***** Given data *****

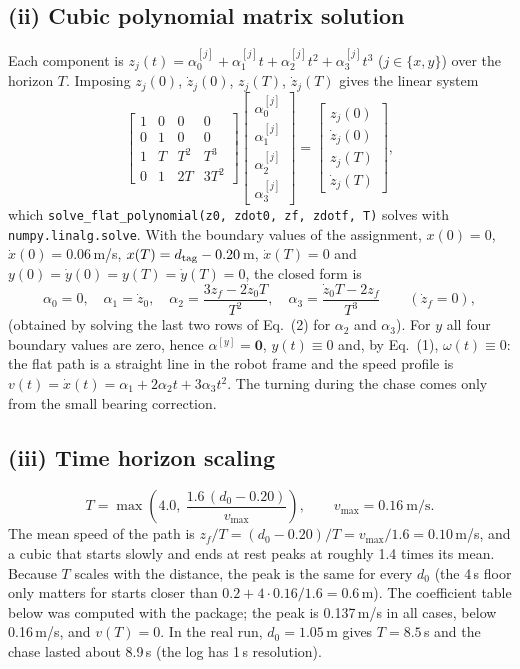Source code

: \documentclass[11pt,a4paper]{article}
\begin{document}
\subsection{(ii) Cubic polynomial matrix solution}
Each component is $z_j(t)=\alpha_0^{[j]}+\alpha_1^{[j]}t+\alpha_2^{[j]}t^2+\alpha_3^{[j]}t^3$ ($j\in\{x,y\}$) over the horizon $T$. Imposing $z_j(0)$, $\dot z_j(0)$, $z_j(T)$, $\dot z_j(T)$ gives the linear system
\begin{equation}
\begin{bmatrix}1&0&0&0\\0&1&0&0\\1&T&T^2&T^3\\0&1&2T&3T^2\end{bmatrix}
\begin{bmatrix}\alpha_0^{[j]}\\\alpha_1^{[j]}\\\alpha_2^{[j]}\\\alpha_3^{[j]}\end{bmatrix}
=\begin{bmatrix}z_j(0)\\\dot z_j(0)\\z_j(T)\\\dot z_j(T)\end{bmatrix},\tag{2}
\end{equation}
which \texttt{solve\_flat\_polynomial(z0, zdot0, zf, zdotf, T)} solves with \texttt{numpy.linalg.solve}. With the boundary values of the assignment, $x(0)=0$, $\dot x(0)=0.06$\,m/s, $x(T)=d_{\rm tag}-0.20$\,m, $\dot x(T)=0$ and $y(0)=\dot y(0)=y(T)=\dot y(T)=0$, the closed form is
\[
\alpha_0=0,\quad \alpha_1=\dot z_0,\quad
\alpha_2=\frac{3z_f-2\dot z_0T}{T^2},\quad
\alpha_3=\frac{\dot z_0T-2z_f}{T^3}\qquad(\dot z_f=0),
\]
(obtained by solving the last two rows of Eq.~(2) for $\alpha_2$ and $\alpha_3$). For $y$ all four boundary values are zero, hence $\alpha^{[y]}=\mathbf 0$, $y(t)\equiv0$ and, by Eq.~(1), $\omega(t)\equiv0$: the flat path is a straight line in the robot frame and the speed profile is $v(t)=\dot x(t)=\alpha_1+2\alpha_2t+3\alpha_3t^2$. The turning during the chase comes only from the small bearing correction.

\subsection{(iii) Time horizon scaling}
\begin{equation}
T=\max\!\left(4.0,\ \frac{1.6\,(d_0-0.20)}{v_{\max}}\right),\qquad v_{\max}=0.16\ \text{m/s}.\tag{3}
\end{equation}
The mean speed of the path is $z_f/T=(d_0-0.20)/T=v_{\max}/1.6=0.10$\,m/s, and a cubic that starts slowly and ends at rest peaks at roughly 1.4 times its mean. Because $T$ scales with the distance, the peak is the same for every $d_0$ (the 4\,s floor only matters for starts closer than $0.2+4\cdot0.16/1.6=0.6$\,m). The coefficient table below was computed with the package; the peak is 0.137\,m/s in all cases, below 0.16\,m/s, and $v(T)=0$. In the real run, $d_0=1.05$\,m gives $T=8.5$\,s and the chase lasted about 8.9\,s (the log has 1\,s resolution).
\end{document}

*****

### Exercise aim
Look for the string "values" in the data above and return every line that has it.

### Solution for this problem
which \texttt{solve\_flat\_polynomial(z0, zdot0, zf, zdotf, T)} solves with \texttt{numpy.linalg.solve}. With the boundary values of the assignment, $x(0)=0$, $\dot x(0)=0.06$\,m/s, $x(T)=d_{\rm tag}-0.20$\,m, $\dot x(T)=0$ and $y(0)=\dot y(0)=y(T)=\dot y(T)=0$, the closed form is
(obtained by solving the last two rows of Eq.~(2) for $\alpha_2$ and $\alpha_3$). For $y$ all four boundary values are zero, hence $\alpha^{[y]}=\mathbf 0$, $y(t)\equiv0$ and, by Eq.~(1), $\omega(t)\equiv0$: the flat path is a straight line in the robot frame and the speed profile is $v(t)=\dot x(t)=\alpha_1+2\alpha_2t+3\alpha_3t^2$. The turning during the chase comes only from the small bearing correction.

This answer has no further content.